The Pulse: February 3, 2011

Photo by the California Nurses Association

The Pulse pulls together the week’s community health, healthcare, medical and health research headlines.

Community Pulse

It takes a village to keep a clinic open – at least that’s the case with Lyon-Martin Health Services, San Francisco’s Castro-based health center. The clinic was supposed to close its doors last Thursday after the Board determined its financial situation too dire, but a weekend of community fundraising has brought the clinic within $20,000 of the needed $250,000 to keep its doors open…
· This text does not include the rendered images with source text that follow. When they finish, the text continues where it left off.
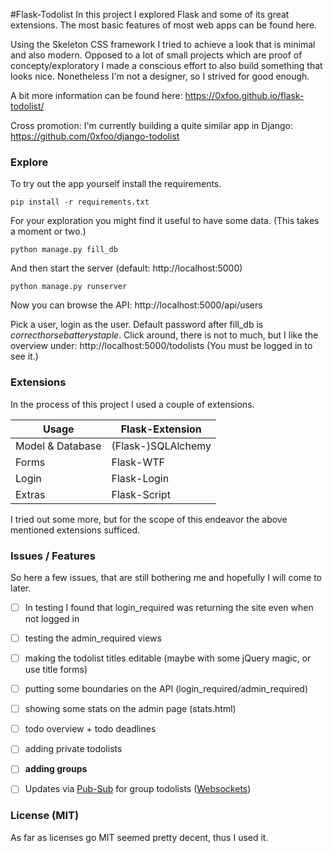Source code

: #Flask-Todolist
In this project I explored Flask and some of its great
extensions. The most basic features of most web apps can be found here.

Using the Skeleton CSS framework I tried to achieve a look that is minimal and also modern. Opposed to a lot of small projects which are proof of concepty/exploratory I made a conscious effort to also build something that looks nice. Nonetheless I'm not a designer, so I strived for good enough.

A bit more information can be found here: https://0xfoo.github.io/flask-todolist/

Cross promotion: I'm currently building a quite similar app in Django: https://github.com/0xfoo/django-todolist


### Explore
To try out the app yourself install the requirements.
```
pip install -r requirements.txt
```
For your exploration you might find it useful to have some data. (This takes a moment or two.)
```
python manage.py fill_db
```
And then start the server (default: http://localhost:5000)
```
python manage.py runserver
```

Now you can browse the API:
http://localhost:5000/api/users

Pick a user, login as the user. Default password after fill_db is *correcthorsebatterystaple*.
Click around, there is not to much, but I like the overview under: http://localhost:5000/todolists
(You must be logged in to see it.)


### Extensions

In the process of this project I used a couple of extensions.

Usage               | Flask-Extension  
------------------- | -----------------------
Model & Database    | (Flask-)SQLAlchemy
Forms               | Flask-WTF
Login               | Flask-Login
Extras              | Flask-Script

I tried out some more, but for the scope of this endeavor the above mentioned extensions sufficed.


### Issues / Features

So here a few issues, that are still bothering me and hopefully I will come to later.

 - [ ] In testing I found that login_required was returning the site even when not logged in
 - [ ] testing the admin_required views
 - [ ] making the todolist titles editable (maybe with some jQuery magic, or use title forms)
 - [ ] putting some boundaries on the API (login_required/admin_required)
 - [ ] showing some stats on the admin page (stats.html)
 - [ ] todo overview + todo deadlines
 - [ ] adding private todolists
 - [ ] **adding groups**
  - [ ] Updates via [Pub-Sub](http://redis.io/topics/pubsub/) for group todolists ([Websockets](http://lucumr.pocoo.org/2012/9/24/websockets-101/))



### License (MIT)
As far as licenses go MIT seemed pretty decent, thus I used it.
A report by the U.S. Department of Agriculture found that only half of eligible Californians received food stamps in 2008 – the second-lowest rate in the nation. The USDA is urging the state government to consider easing its program requirements, which currently make recipients report their income every three months, twice that of other states…

Despite a drop in state funding, the Oakland School District is building eight school-based health centers – more than doubling the current number. The district, along with Los Angeles Unified, is drawing upon a variety of sources to fund the effort, including voter-approved bond money, fees from Medical and grants from Atlantic Philanthropies and Kaiser Permanente. The announcement comes just one month after Oakland-based non-profit Children Now gave the state a D+ for children’s health coverage…

Healthcare Pulse

After major public outcry, protests and a request for delay from California’s Insurance Commissioner Dave Jones, Blue Shield announced on Tuesday that it would delay its rate hike for 60 days, which was set to take effect on March 1. The insurance company followed suit with major insurers Anthem Blue Cross, Aetna and PacifiCare – all of which are going to be audited by the state’s Department of Insurance…
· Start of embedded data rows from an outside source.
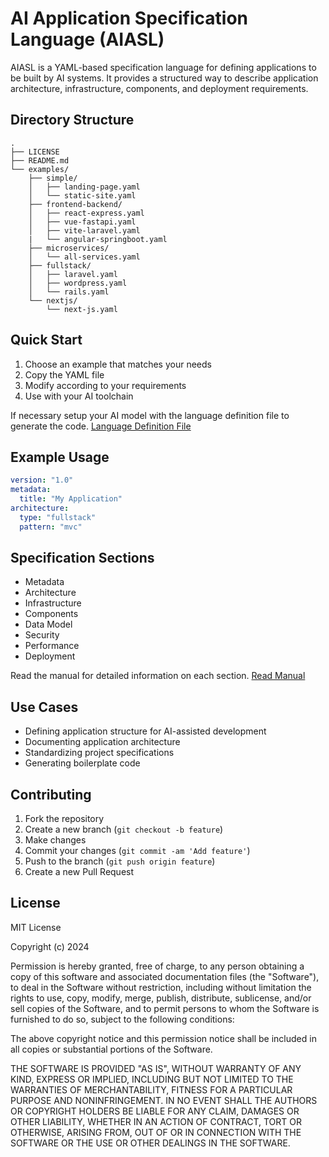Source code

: # AI Application Specification Language (AIASL)

AIASL is a YAML-based specification language for defining applications to be built by AI systems. It provides a structured way to describe application architecture, infrastructure, components, and deployment requirements.

## Directory Structure

```
.
├── LICENSE
├── README.md
└── examples/
    ├── simple/
    │   ├── landing-page.yaml
    │   └── static-site.yaml
    ├── frontend-backend/
    │   ├── react-express.yaml
    │   ├── vue-fastapi.yaml
    │   ├── vite-laravel.yaml
    |   └── angular-springboot.yaml
    ├── microservices/
    │   └── all-services.yaml
    ├── fullstack/
    │   ├── laravel.yaml
    │   ├── wordpress.yaml
    │   └── rails.yaml
    └── nextjs/
        └── next-js.yaml
```

## Quick Start

1. Choose an example that matches your needs
2. Copy the YAML file
3. Modify according to your requirements
4. Use with your AI toolchain

If necessary setup your AI model with the language definition file to generate the code. [Language Definition File](ai-prompt-lang-def.md)

## Example Usage

```yaml
version: "1.0"
metadata:
  title: "My Application"
architecture:
  type: "fullstack"
  pattern: "mvc"
```

## Specification Sections

- Metadata
- Architecture
- Infrastructure
- Components
- Data Model
- Security
- Performance
- Deployment

Read the manual for detailed information on each section. [Read Manual](manual.md)

## Use Cases

- Defining application structure for AI-assisted development
- Documenting application architecture
- Standardizing project specifications
- Generating boilerplate code

## Contributing

1. Fork the repository
2. Create a new branch (`git checkout -b feature`)
3. Make changes
4. Commit your changes (`git commit -am 'Add feature'`)
5. Push to the branch (`git push origin feature`)
6. Create a new Pull Request


## License

MIT License

Copyright (c) 2024

Permission is hereby granted, free of charge, to any person obtaining a copy
of this software and associated documentation files (the "Software"), to deal
in the Software without restriction, including without limitation the rights
to use, copy, modify, merge, publish, distribute, sublicense, and/or sell
copies of the Software, and to permit persons to whom the Software is
furnished to do so, subject to the following conditions:

The above copyright notice and this permission notice shall be included in all
copies or substantial portions of the Software.

THE SOFTWARE IS PROVIDED "AS IS", WITHOUT WARRANTY OF ANY KIND, EXPRESS OR
IMPLIED, INCLUDING BUT NOT LIMITED TO THE WARRANTIES OF MERCHANTABILITY,
FITNESS FOR A PARTICULAR PURPOSE AND NONINFRINGEMENT. IN NO EVENT SHALL THE
AUTHORS OR COPYRIGHT HOLDERS BE LIABLE FOR ANY CLAIM, DAMAGES OR OTHER
LIABILITY, WHETHER IN AN ACTION OF CONTRACT, TORT OR OTHERWISE, ARISING FROM,
OUT OF OR IN CONNECTION WITH THE SOFTWARE OR THE USE OR OTHER DEALINGS IN THE
SOFTWARE.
After desegregating party lines for President Obama’s State of the Union speech, Democrats and Republicans are back in the ring, battling over healthcare reform. Republicans celebrated an early victory after voting to repeal the Affordable Care Act in the House, but the bill didn’t fare so well in the Senate. As expected, the repeal failed to pass the Senate yesterday, 51-47. Still, members of the GOP are confident their legislative votes will resonate into the judicial branch. Earlier this week, U.S. District Judge Roger Vinson (R) ruled that Congress had violated the Constitution by requiring Americans to buy insurance as part of the healthcare overhaul. You can expect this one to go all the way to the Supreme Court…

Meanwhile, officials in the Obama administration are examining whether the new healthcare law could require insurance plans to offer free contraceptives, such as birth control, and other planning services to women free of charge. The administration already has staunch opponents in the GOP, but this move is beginning to raise objections from the Roman Catholic Church as well…

Medical Pulse

What does a cash-strapped state do when it can’t afford to store and maintain $166 million worth of emergency hospital beds and medical equipment? Sell the goods on eBay, of course! It’s not the first time California has tried its hand at creative revenue – former Governor Schwarzenegger’s leather jacket comes to mind…
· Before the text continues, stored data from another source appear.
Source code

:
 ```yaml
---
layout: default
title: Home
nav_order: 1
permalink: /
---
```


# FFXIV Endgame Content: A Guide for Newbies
The state might want to reconsider hawking medical equipment to help heal its budget. A recent analysis found that California hospitals that spend more have lower mortality rates

But more money doesn’t always mean better care. Researchers from Britain, the United States and Canada have found that governmental monetary incentives for physicians don’t translate into better health for patients with high blood pressure. High blood pressure is a major risk factor for heart disease, which is the leading cause of death worldwide…

Research Pulse

Researchers at the UCSF Medical Center recently published a study concluding that a simple blood test could identify those at risk for cognitive decline. The team found that low blood levels of beta-amyloid 42, a protein-like substance associated with Alzheimer’s disease, were associated with a risk of significant cognitive decline within nine years in a group of elders. The findings could lead to a new way of modifying the risk of dementia before its onset…

Not sure if you have colon cancer? This might be a case for Scooby Doo … or Marine the Japanese Labrador. Japanese researchers from Kyushu University are suggesting that the 8-year-old canine has detected colorectal with 98% accuracy.